As noted in today's article, the bill would prohibit North Carolina-run universities, colleges and community colleges from using school accreditation to make admissions, scholarship and loan decisions unless applicants come from high schools accredited by a state agency. It also would require the state Board of Education to begin accrediting North Carolina public high schools at the request – and expense – of the school districts.
Not coincidentally, its sponsors include legislators from Wake and Burke counties, where the school districts are on AdvancED's radar.
"They can pick on a small school system," said state House Majority Leader Paul Stam. "But when you pick on one of the best school systems in the state it will be noticed all across the state."
Stam is among the group of influential GOP lawmakers who sponsored the bill. He expects it be approved by both houses.

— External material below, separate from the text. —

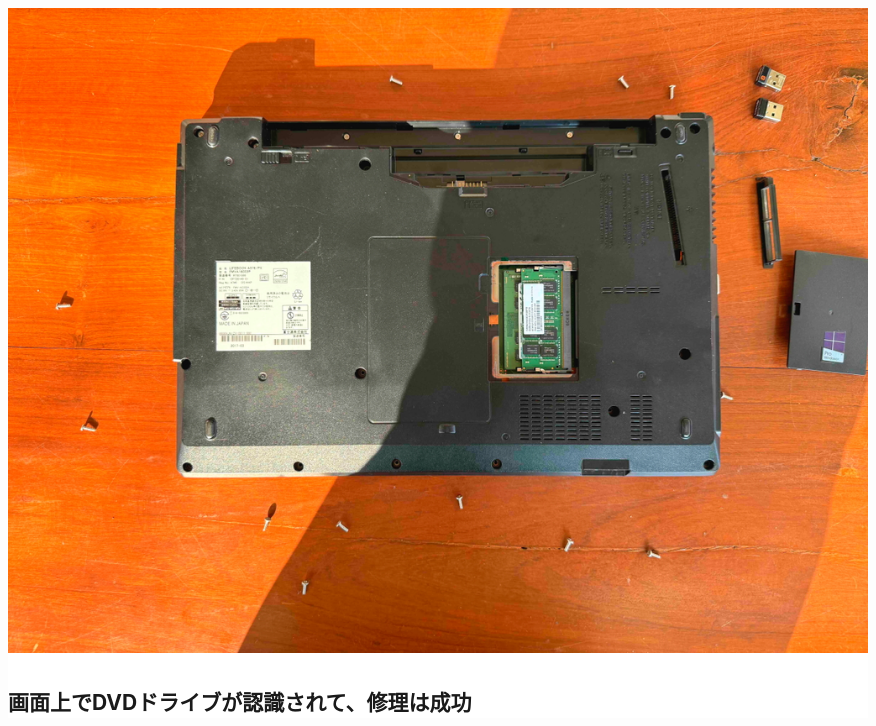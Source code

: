 <a href="20250122_013.JPG" target="_blank"><img src="20250122_013.JPG" alt="サンプル画像" width="900" /></a>

<h2><span class="yellow">画面上でDVDドライブが認識されて、修理は成功</span></h2>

Stam said AdvancED lost all credibility with him when it continues to accredit the lowest performing high schools in the state while threatening the status of high achieving ones in Wake.
Mark Elgart, the president of AdvancED, questioned the value of the bill, saying it won’t help North Carolina students who go to colleges outside the state. Elgart also said North Carolina accreditation won’t be recognized by universities in other states, particularly those who only accept students from high schools that are accredited by nonprofit agencies such as AdvancED.
“The legislators need to be careful because not every student in North Carolina will go to a school or college in the state,” Elgart said.
Elgart, who was in Raleigh this week to present the report to Wake, met with officials from the state Department of Public Instruction and the Governor's Office to voice his concerns about the bill.